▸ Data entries
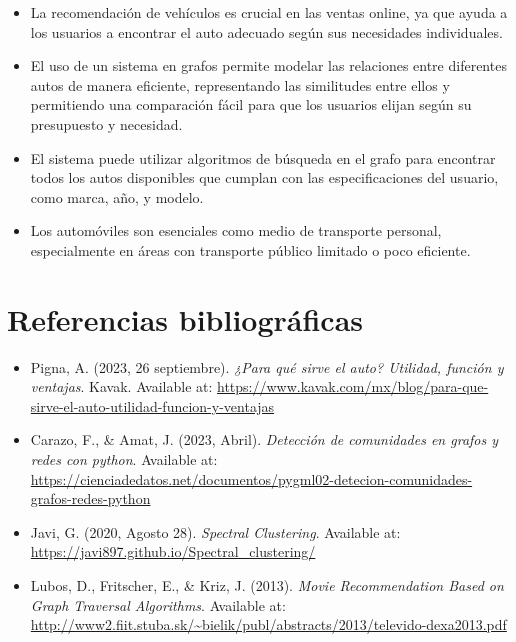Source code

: \documentclass[12pt]{article}
\begin{document}
\begin{itemize}
    \item La recomendación de vehículos es crucial en las ventas online, ya que ayuda a los usuarios a encontrar el auto adecuado según sus necesidades individuales.
    \item El uso de un sistema en grafos permite modelar las relaciones entre diferentes autos de manera eficiente, representando las similitudes entre ellos y permitiendo una comparación fácil para que los usuarios elijan según su presupuesto y necesidad.
    \item El sistema puede utilizar algoritmos de búsqueda en el grafo para encontrar todos los autos disponibles que cumplan con las especificaciones del usuario, como marca, año, y modelo.
    \item Los automóviles son esenciales como medio de transporte personal, especialmente en áreas con transporte público limitado o poco eficiente.
\end{itemize}



\section{Referencias bibliográficas}
\begin{itemize}
    \item Pigna, A. (2023, 26 septiembre). \textit{¿Para qué sirve el auto? Utilidad, función y ventajas}. Kavak. Available at: \url{https://www.kavak.com/mx/blog/para-que-sirve-el-auto-utilidad-funcion-y-ventajas}
    \item Carazo, F., \& Amat, J. (2023, Abril). \textit{Detección de comunidades en grafos y redes con python}. Available at: \url{https://cienciadedatos.net/documentos/pygml02-detecion-comunidades-grafos-redes-python}
    \item Javi, G. (2020, Agosto 28). \textit{Spectral Clustering}. Available at: \url{https://javi897.github.io/Spectral_clustering/}
    \item Lubos, D., Fritscher, E., \& Kriz, J. (2013). \textit{Movie Recommendation Based on Graph Traversal Algorithms}. Available at: \url{http://www2.fiit.stuba.sk/~bielik/publ/abstracts/2013/televido-dexa2013.pdf}
\end{itemize}
\end{document}
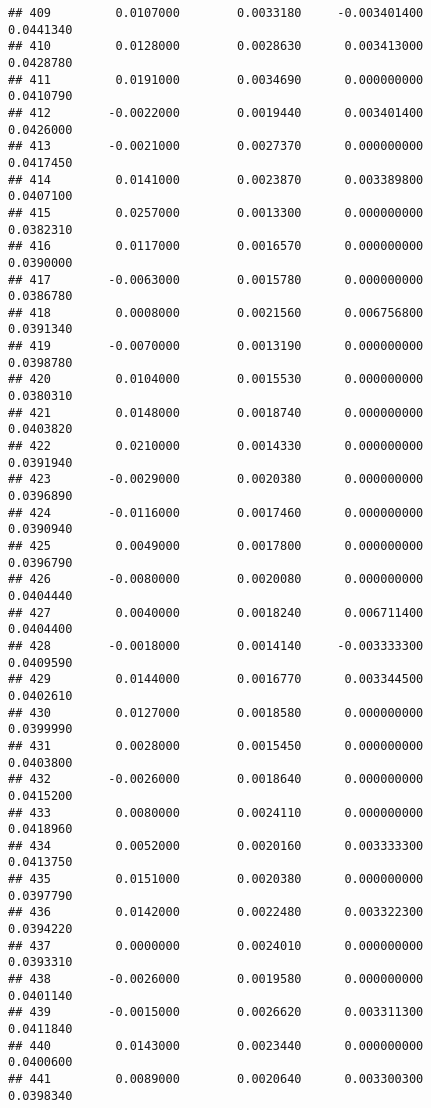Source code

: \documentclass[
]{article}
\begin{document}
\begin{verbatim}
## 409         0.0107000        0.0033180     -0.003401400             0.0441340
## 410         0.0128000        0.0028630      0.003413000             0.0428780
## 411         0.0191000        0.0034690      0.000000000             0.0410790
## 412        -0.0022000        0.0019440      0.003401400             0.0426000
## 413        -0.0021000        0.0027370      0.000000000             0.0417450
## 414         0.0141000        0.0023870      0.003389800             0.0407100
## 415         0.0257000        0.0013300      0.000000000             0.0382310
## 416         0.0117000        0.0016570      0.000000000             0.0390000
## 417        -0.0063000        0.0015780      0.000000000             0.0386780
## 418         0.0008000        0.0021560      0.006756800             0.0391340
## 419        -0.0070000        0.0013190      0.000000000             0.0398780
## 420         0.0104000        0.0015530      0.000000000             0.0380310
## 421         0.0148000        0.0018740      0.000000000             0.0403820
## 422         0.0210000        0.0014330      0.000000000             0.0391940
## 423        -0.0029000        0.0020380      0.000000000             0.0396890
## 424        -0.0116000        0.0017460      0.000000000             0.0390940
## 425         0.0049000        0.0017800      0.000000000             0.0396790
## 426        -0.0080000        0.0020080      0.000000000             0.0404440
## 427         0.0040000        0.0018240      0.006711400             0.0404400
## 428        -0.0018000        0.0014140     -0.003333300             0.0409590
## 429         0.0144000        0.0016770      0.003344500             0.0402610
## 430         0.0127000        0.0018580      0.000000000             0.0399990
## 431         0.0028000        0.0015450      0.000000000             0.0403800
## 432        -0.0026000        0.0018640      0.000000000             0.0415200
## 433         0.0080000        0.0024110      0.000000000             0.0418960
## 434         0.0052000        0.0020160      0.003333300             0.0413750
## 435         0.0151000        0.0020380      0.000000000             0.0397790
## 436         0.0142000        0.0022480      0.003322300             0.0394220
## 437         0.0000000        0.0024010      0.000000000             0.0393310
## 438        -0.0026000        0.0019580      0.000000000             0.0401140
## 439        -0.0015000        0.0026620      0.003311300             0.0411840
## 440         0.0143000        0.0023440      0.000000000             0.0400600
## 441         0.0089000        0.0020640      0.003300300             0.0398340

\end{verbatim}
\end{document}
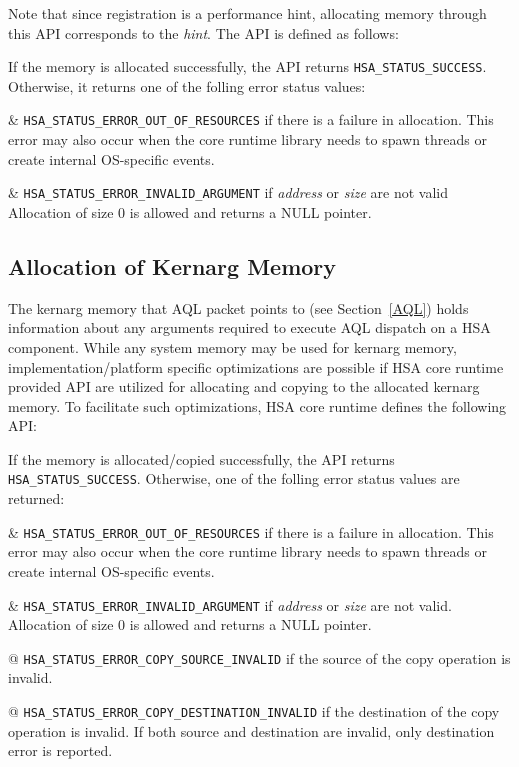 \documentclass{book}
\begin{document}
Note that since registration is a performance hint, allocating
memory through this API corresponds to the \emph{hint}. The API is
defined as follows:



If the memory is allocated successfully, the API returns
\texttt{HSA\_STATUS\_SUCCESS}. Otherwise, it returns one of the
folling error status values:

\begin{easylist}
& \texttt{HSA\_STATUS\_ERROR\_OUT\_OF\_RESOURCES} if there is a
failure in allocation. This error may also occur when the core
runtime library needs to spawn threads or create internal
OS-specific events.

& \texttt{HSA\_STATUS\_ERROR\_INVALID\_ARGUMENT} if {\itshape
address} or {\itshape size} are not valid Allocation of size 0 is
allowed and returns a NULL pointer.
\end{easylist}

\hypertarget{coreapi_kernarg}{}\subsection{Allocation of Kernarg
Memory}\label{kernargmem}

The kernarg memory that AQL packet points to (see Section~\ref{AQL})
holds information about any arguments required to execute AQL
dispatch on a HSA component. While any system memory may be used for
kernarg memory, implementation/platform specific optimizations are
possible if HSA core runtime provided API are utilized for
allocating and copying to the allocated kernarg memory. To
facilitate such optimizations, HSA core runtime defines the
following API:



If the memory is allocated/copied successfully, the API returns
\texttt{HSA\_STATUS\_SUCCESS}. Otherwise, one of the
folling error status values are returned:

\begin{easylist}
& \texttt{HSA\_STATUS\_ERROR\_OUT\_OF\_RESOURCES} if there is a
failure in allocation. This error may also occur when the core
runtime library needs to spawn threads or create internal
OS-specific events.

& \texttt{HSA\_STATUS\_ERROR\_INVALID\_ARGUMENT} if {\itshape
address} or {\itshape size} are not valid. Allocation of size 0 is
allowed and returns a NULL pointer.

@ \texttt{HSA\_STATUS\_ERROR\_COPY\_SOURCE\_INVALID} if the source
of the copy operation is invalid.

@ \texttt{HSA\_STATUS\_ERROR\_COPY\_DESTINATION\_INVALID} if the
destination of the copy operation is invalid. If both source and
destination are invalid, only destination error is reported.
\end{easylist}
\end{document}
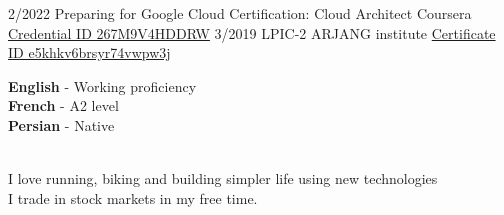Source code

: \documentclass[9pt]{developercv}
\begin{document}


\begin{entrylist}
	\entry
	{2/2022}
	{Preparing for Google Cloud Certification: Cloud Architect}
	{Coursera}
	{{\href{https://www.coursera.org/account/accomplishments/professional-cert/267M9V4HDDRW}{Credential ID 267M9V4HDDRW}}}
	\entry
	{3/2019}
	{LPIC-2}
	{ARJANG institute}
	{{\href{http://gotoclass.ir/Certificates/e5khkv6brsyr74vwpw3j/}{Certificate ID e5khkv6brsyr74vwpw3j}}}

\end{entrylist}


\begin{minipage}[t]{0.45\textwidth}
	\vspace{-\baselineskip} %


	\textbf{English} - Working proficiency\\
	\textbf{French} - A2 level\\
	\textbf{Persian} - Native\\\
\end{minipage}
\hfill
\begin{minipage}[t]{0.45\textwidth}
	\vspace{-\baselineskip} %


	I love running, biking and building simpler life using new technologies\\
	I trade in stock markets in my free time.
\end{minipage}
\end{document}
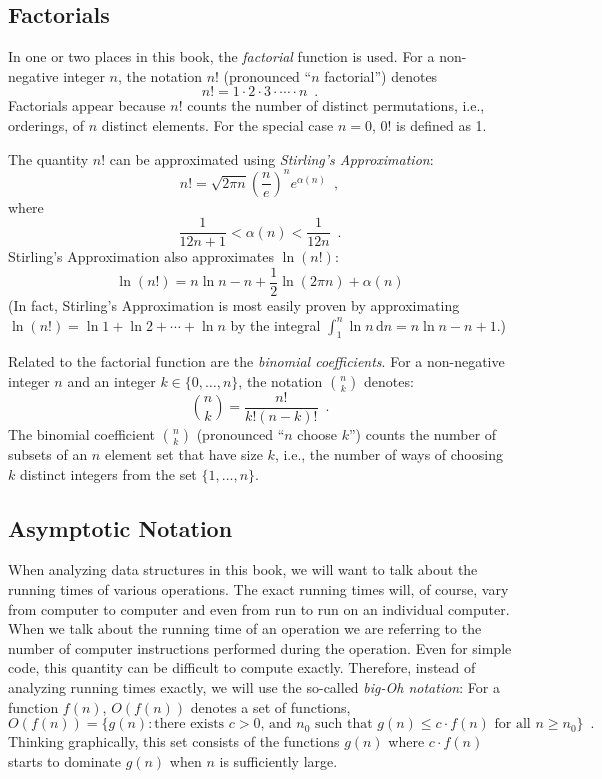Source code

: \subsection{Factorials}

In one or two places in this book, the \emph{factorial} function is used.
For a non-negative integer $n$, the notation $n!$ (pronounced ``$n$ factorial'') denotes
\[
   n! = 1\cdot2\cdot3\cdot\cdots\cdot n \enspace .
\]
Factorials appear because $n!$ counts the number of distinct
permutations, i.e., orderings, of $n$ distinct elements.  For the special case $n=0$, $0!$ is defined as 1. 

The quantity $n!$ can be approximated using \emph{Stirling's Approximation}:
\[
	n! 
   = \sqrt{2\pi n}\left(\frac{n}{e}\right)^{n}e^{\alpha(n)} \enspace ,
\]
where
\[  
   \frac{1}{12n+1} <  \alpha(n) < \frac{1}{12n}  \enspace .
\]
Stirling's Approximation also approximates $\ln(n!)$:
\[
   \ln(n!) = n\ln n - n + \frac{1}{2}\ln(2\pi n) + \alpha(n)
\]
(In fact, Stirling's Approximation is most easily proven by approximating
$\ln(n!)=\ln 1 + \ln 2  + \cdots + \ln n$ by the integral
$\int_1^n \ln n\,\mathrm{d}n = n\ln n - n +1$.)

Related to the factorial function are the \emph{binomial coefficients}.
For a non-negative integer $n$ and an integer $k\in\{0,\ldots,n\}$,
the notation $\binom{n}{k}$ denotes:
\[
   \binom{n}{k} = \frac{n!}{k!(n-k)!} \enspace .
\]
The binomial coefficient $\binom{n}{k}$ (pronounced ``$n$ choose $k$'')
counts the number of subsets of an $n$ element set that have size $k$,
i.e., the number of ways of choosing $k$ distinct integers from the
set $\{1,\ldots,n\}$.

\subsection{Asymptotic Notation}

When analyzing data structures in this book, we will want to talk about
the running times of various operations.  The exact running times will,
of course, vary from computer to computer and even from run to run on an
individual computer.  When we talk about the running time of an operation
we are referring to the number of computer instructions performed during
the operation.  Even for simple code, this quantity can be difficult to compute exactly.
Therefore, instead of analyzing running times
exactly, we will use the so-called \emph{big-Oh notation}: For a 
function $f(n)$, $O(f(n))$ denotes a set of functions,
\[
   O(f(n)) = \{g(n):\mbox{there exists $c>0$, and $n_0$ such that
             $g(n) \le c\cdot f(n)$ for all $n\ge n_0$}   \} \enspace .
\]
Thinking graphically, this set consists of the functions $g(n)$ where
$c\cdot f(n)$ starts to dominate $g(n)$ when $n$ is sufficiently large.

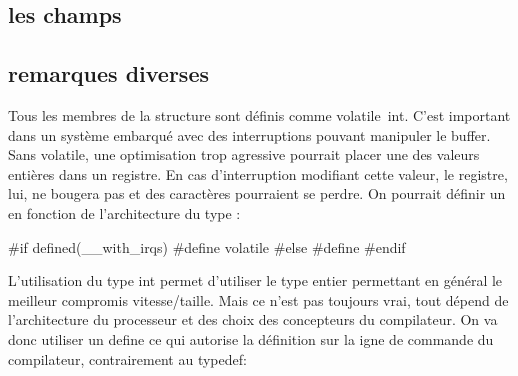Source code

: \documentclass{scrartcl}%
\begin{document}
\nwendcode{}\nwdocspar
\subsection{les champs}
\subsection{remarques diverses}
Tous les membres de la structure sont définis comme {\Tt{}volatile\ int\nwendquote}. C'est important dans un système embarqué avec des interruptions pouvant manipuler le buffer. Sans {\Tt{}volatile\nwendquote}, une optimisation trop agressive pourrait placer une des valeurs entières dans un registre. En cas d'interruption modifiant cette valeur, le registre, lui, ne bougera pas et des caractères pourraient se perdre.
On pourrait définir un {\Tt{}\nwendquote} en fonction de l'architecture du type :

\nwenddocs{}\endmoddef\nwstartdeflinemarkup{}\nwenddeflinemarkup

#if defined(__with_irqs)
  #define  volatile
#else
  #define 
#endif

\eatline
{}\nwendcode{}L'utilisation du type {\Tt{}int\nwendquote} permet d'utiliser le type entier permettant en général le meilleur compromis vitesse/taille. Mais ce n'est pas toujours vrai, tout dépend de l'architecture du processeur et des choix des concepteurs du compilateur. On va donc utiliser un {\Tt{}define\nwendquote} ce qui autorise la définition sur la igne de commande du compilateur, contrairement au {\Tt{}typedef\nwendquote}:
\end{document}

▸ Work request
Say only the number of lines above holding "counts".

▸ Solved problem
2